Judy Ho (commonly known as Dr. Judy Ho or Dr. Judy), is a triple board-certified and licensed clinical and forensic neuropsychologist, media personality, motivational speaker, clinical researcher, and published author, born in Taipei, Taiwan with dual U.S. citizenship.

Ho appears on national television and radio broadcasts as a psychology expert, panelist, narrator and host. She co-hosted Season 12 of The Doctors, preceded by hosting the CBS syndicated talk show Face The Truth (2018) alongside Vivica Fox, being a recurring panelist (over 200 episodes) on The Dr. Drew Show (2013-2016).

She currently hosts the Podcast SuperCharged Life with Dr. Judy,

Dr. Judy maintains a private practice based in Los Angeles, CA, while working as a tenured associate professor of psychology at Pepperdine University Graduate School of Education and Psychology (since 2010).

Early life
Born in Taipei, Taiwan Ho is fluent in Mandarin.
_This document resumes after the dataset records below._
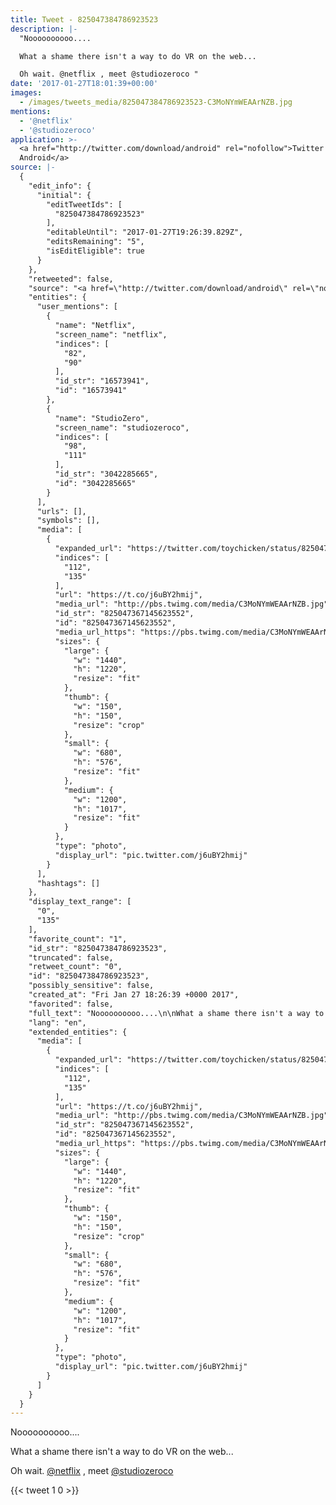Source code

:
 ```yaml
---
title: Tweet - 825047384786923523
description: |-
  "Noooooooooo....

  What a shame there isn't a way to do VR on the web... 

  Oh wait. @netflix , meet @studiozeroco "
date: '2017-01-27T18:01:39+00:00'
images:
  - /images/tweets_media/825047384786923523-C3MoNYmWEAArNZB.jpg
mentions:
  - '@netflix'
  - '@studiozeroco'
application: >-
  <a href="http://twitter.com/download/android" rel="nofollow">Twitter for
  Android</a>
source: |-
  {
    "edit_info": {
      "initial": {
        "editTweetIds": [
          "825047384786923523"
        ],
        "editableUntil": "2017-01-27T19:26:39.829Z",
        "editsRemaining": "5",
        "isEditEligible": true
      }
    },
    "retweeted": false,
    "source": "<a href=\"http://twitter.com/download/android\" rel=\"nofollow\">Twitter for Android</a>",
    "entities": {
      "user_mentions": [
        {
          "name": "Netflix",
          "screen_name": "netflix",
          "indices": [
            "82",
            "90"
          ],
          "id_str": "16573941",
          "id": "16573941"
        },
        {
          "name": "StudioZero",
          "screen_name": "studiozeroco",
          "indices": [
            "98",
            "111"
          ],
          "id_str": "3042285665",
          "id": "3042285665"
        }
      ],
      "urls": [],
      "symbols": [],
      "media": [
        {
          "expanded_url": "https://twitter.com/toychicken/status/825047384786923523/photo/1",
          "indices": [
            "112",
            "135"
          ],
          "url": "https://t.co/j6uBY2hmij",
          "media_url": "http://pbs.twimg.com/media/C3MoNYmWEAArNZB.jpg",
          "id_str": "825047367145623552",
          "id": "825047367145623552",
          "media_url_https": "https://pbs.twimg.com/media/C3MoNYmWEAArNZB.jpg",
          "sizes": {
            "large": {
              "w": "1440",
              "h": "1220",
              "resize": "fit"
            },
            "thumb": {
              "w": "150",
              "h": "150",
              "resize": "crop"
            },
            "small": {
              "w": "680",
              "h": "576",
              "resize": "fit"
            },
            "medium": {
              "w": "1200",
              "h": "1017",
              "resize": "fit"
            }
          },
          "type": "photo",
          "display_url": "pic.twitter.com/j6uBY2hmij"
        }
      ],
      "hashtags": []
    },
    "display_text_range": [
      "0",
      "135"
    ],
    "favorite_count": "1",
    "id_str": "825047384786923523",
    "truncated": false,
    "retweet_count": "0",
    "id": "825047384786923523",
    "possibly_sensitive": false,
    "created_at": "Fri Jan 27 18:26:39 +0000 2017",
    "favorited": false,
    "full_text": "Noooooooooo....\n\nWhat a shame there isn't a way to do VR on the web... \n\nOh wait. @netflix , meet @studiozeroco https://t.co/j6uBY2hmij",
    "lang": "en",
    "extended_entities": {
      "media": [
        {
          "expanded_url": "https://twitter.com/toychicken/status/825047384786923523/photo/1",
          "indices": [
            "112",
            "135"
          ],
          "url": "https://t.co/j6uBY2hmij",
          "media_url": "http://pbs.twimg.com/media/C3MoNYmWEAArNZB.jpg",
          "id_str": "825047367145623552",
          "id": "825047367145623552",
          "media_url_https": "https://pbs.twimg.com/media/C3MoNYmWEAArNZB.jpg",
          "sizes": {
            "large": {
              "w": "1440",
              "h": "1220",
              "resize": "fit"
            },
            "thumb": {
              "w": "150",
              "h": "150",
              "resize": "crop"
            },
            "small": {
              "w": "680",
              "h": "576",
              "resize": "fit"
            },
            "medium": {
              "w": "1200",
              "h": "1017",
              "resize": "fit"
            }
          },
          "type": "photo",
          "display_url": "pic.twitter.com/j6uBY2hmij"
        }
      ]
    }
  }
---
```

Noooooooooo....

What a shame there isn't a way to do VR on the web... 

Oh wait. [@netflix](https://twitter.com/@netflix) , meet [@studiozeroco](https://twitter.com/@studiozeroco) 
    
{{< tweet 1 0 >}}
Education and accreditation

Licensed by the California Board of Psychology in 2009, and having received her board-certification by the American Board of Professional Psychology in 2011, Ho became double-board certified through the National Board of Forensic Evaluators in 2015, upon earning her diplomate as a Board Certified Forensic Mental Health Evaluator (CFMHE).

Career

Ho is the founder and executive director of the STAGES Project, a not-for-profit prevention program for at-risk youth, which utilizes arts and music as a therapeutic intervention for at-risk students. In 2016, Ho created and implemented PEP4SAFE, a scientifically driven, no-cost psychoeducational program for parents and teachers in various school districts of Los Angeles, CA, for which she acts as the Principal Investigator.

Consulting work
Ho has served as a forensic and/or neuropsychological consultant for multiple national organizations and treatment centers, including the National Institute of Mental Health's Community Partners in Care Project (2008-2011), Centers for Disease Control's Legacy Project (2011-2015), the Los Angeles County Department of Mental Health (2011–present), Kaiser Permanente (2013–present), Promises Treatment Center (2013-2017), Bridges to Recovery (2011–2020), Clearview Treatment Centers (2012–2019), Pure Recovery California (2016–2018), Milestones Ranch Malibu (2017–present), and the Center for Professional Recovery (2017–2018).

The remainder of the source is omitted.